Dominating the news has been Jihadist group ISIS (Islamic State of Iraq and Syria). As ISIS seized control of a number of cities in Iraq, ex-British PM Tony Blair called for western intervention and moved to defend the 2003 invasion of the country in which he played such a prominent role. Blair labelled charges that the invasion and occupation of Iraq, which ISIS was formed in direct response to, were responsible for the current situation as “bizarre.” He went on to blame the Syrian civil war and western inaction towards that conflict saying, “The civil war in Syria with its attendant disintegration is having its predictable and malign effect. Iraq is now in mortal danger. The whole of the Middle East is under threat.” Some may suggest that even if there is some truth in that statement, Blair’s close ties to Syrian dictator Bashar Al-Assad while in office (who he even considered offering a knighthood in 2002) still leave him complicit. One thing though seems certain – with Blair now consistently calling for military action against him, Al-Assad must feel let down. If alleged war criminals can’t count on each other, who can they count on?
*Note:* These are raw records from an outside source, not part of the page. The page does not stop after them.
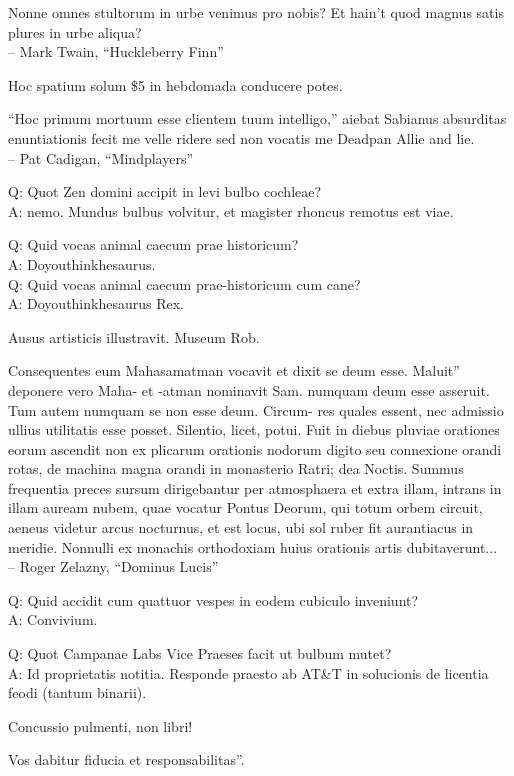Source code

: \documentclass[titlepage,12pt]{memoir}
\begin{document}
Nonne omnes stultorum in urbe venimus pro nobis? Et hain’t quod magnus
satis plures in urbe aliqua?
\\-- Mark Twain, “Huckleberry Finn”

Hoc spatium solum \$5 in hebdomada conducere potes.

 “Hoc primum mortuum esse clientem tuum intelligo,” aiebat Sabianus
absurditas enuntiationis fecit me velle ridere sed non vocatis me
Deadpan Allie and lie.
\\-- Pat Cadigan, “Mindplayers”

Q: Quot Zen domini accipit in levi bulbo cochleae?\\
A: nemo. Mundus bulbus volvitur, et magister rhoncus remotus est
viae.

Q: Quid vocas animal caecum prae historicum?\\
A: Doyouthinkhesaurus.\\
Q: Quid vocas animal caecum prae-historicum cum cane?\\
A: Doyouthinkhesaurus Rex.

Ausus artisticis illustravit. Museum Rob.

Consequentes eum Mahasamatman vocavit et dixit se deum esse. Maluit”
deponere vero Maha- et -atman nominavit Sam. numquam
deum esse asseruit. Tum autem numquam se non esse deum. Circum-
res quales essent, nec admissio ullius utilitatis esse posset.
Silentio, licet, potui. Fuit in diebus pluviae orationes eorum
ascendit non ex plicarum orationis nodorum digito seu connexione
orandi rotas, de machina magna orandi in monasterio Ratri;
dea Noctis. Summus frequentia preces sursum dirigebantur per
atmosphaera et extra illam, intrans in illam auream nubem, quae vocatur
Pontus Deorum, qui totum orbem circuit, aeneus videtur
arcus nocturnus, et est locus, ubi sol ruber fit aurantiacus in meridie.
Nonnulli ex monachis orthodoxiam huius orationis artis dubitaverunt...
\\-- Roger Zelazny, “Dominus Lucis”

Q: Quid accidit cum quattuor vespes in eodem cubiculo inveniunt?\\
A: Convivium.

Q: Quot Campanae Labs Vice Praeses facit ut bulbum mutet?\\
A: Id proprietatis notitia. Responde praesto ab AT\&T in solucionis
de licentia feodi (tantum binarii).

Concussio pulmenti, non libri!

Vos dabitur fiducia et responsabilitas”.
\end{document}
Prime Minister Tony “I am a conservationist” Abbott visited North America this past fortnight. Abbott and similarly-minded Canadian PM Stephen Harper took the opportunity to voice their opposition to carbon pricing and emissions trading. Despite a recent report by the World Bank that found found 39 countries had adopted such schemes, Abbott said, “There is no sign – no sign – that trading schemes are increasingly being adopted. If anything, trading schemes are being discarded, not adopted.” Obviously an innocent mistake – what reason would a man who labelled climate change as “crap” in 2009 have to cloud the issue in any way? Though some suggested his stance may cause friction with US President Barack Obama, the pair co-authored an Op-Ed piece titled “Obama and Abbott: The US and Australia make common cause in the Pacific.” This, along with Abbott’s championing of the “Five Eye”s security agreement, shows he does at least have one eye on the future (see what I did there?) A spirit of co-operation will be important in the future, as I imagine, at least if Tone gets his way, that things will get quite cosy after sea levels rise and humanity struggles for ever-dwindling resources.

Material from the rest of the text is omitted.